** Data for this exercise follows **
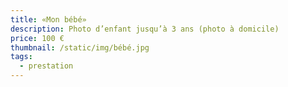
 ```yaml
---
title: «Mon bébé»
description: Photo d’enfant jusqu’à 3 ans (photo à domicile)
price: 100 €
thumbnail: /static/img/bébé.jpg
tags:
  - prestation
---
```

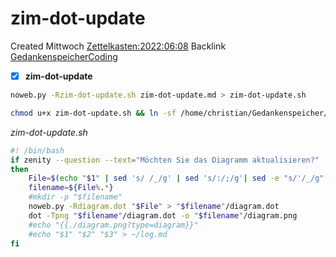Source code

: # zim-dot-update
Created Mittwoch [Zettelkasten:2022:06:08]()
Backlink [GedankenspeicherCoding](../GedankenspeicherCoding.md)

- [X] **zim-dot-update**

```bash
noweb.py -Rzim-dot-update.sh zim-dot-update.md > zim-dot-update.sh
```

```bash
chmod u+x zim-dot-update.sh && ln -sf /home/christian/Gedankenspeicher/Gedankenspeicherwiki/Zettelkasten/Gedankenwanderung/Programme/zim-dot-update.sh ~/.local/bin/zim-dot-update.sh && echo 'fertig'
```


*zim-dot-update.sh*
```bash
#! /bin/bash
if zenity --question --text="Möchten Sie das Diagramm aktualisieren?"
then
    File=$(echo "$1" | sed 's/ /_/g' | sed 's/:/;/g'| sed -e "s/'/_/g" | sed 's/\"//g')
    filename=${File%.*}
    #mkdir -p "$filename"
    noweb.py -Rdiagram.dot "$File" > "$filename"/diagram.dot
    dot -Tpng "$filename"/diagram.dot -o "$filename"/diagram.png
    #echo "{{./diagram.png?type=diagram}}"
    #echo "$1" "$2" "$3" > ~/log.md
fi
```

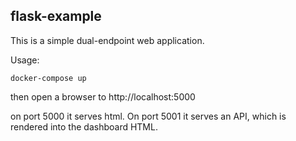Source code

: ## flask-example

This is a simple dual-endpoint web application.

Usage:

```
docker-compose up
```

then open a browser to http://localhost:5000

on port 5000 it serves html. On port 5001 it serves an API, which
is rendered into the dashboard HTML.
** End of Data for this exercise **
Exercise aim =>
Gather from the data above every line with the string "bébé".

Response for this exercise =>
title: «Mon bébé»
thumbnail: /static/img/bébé.jpg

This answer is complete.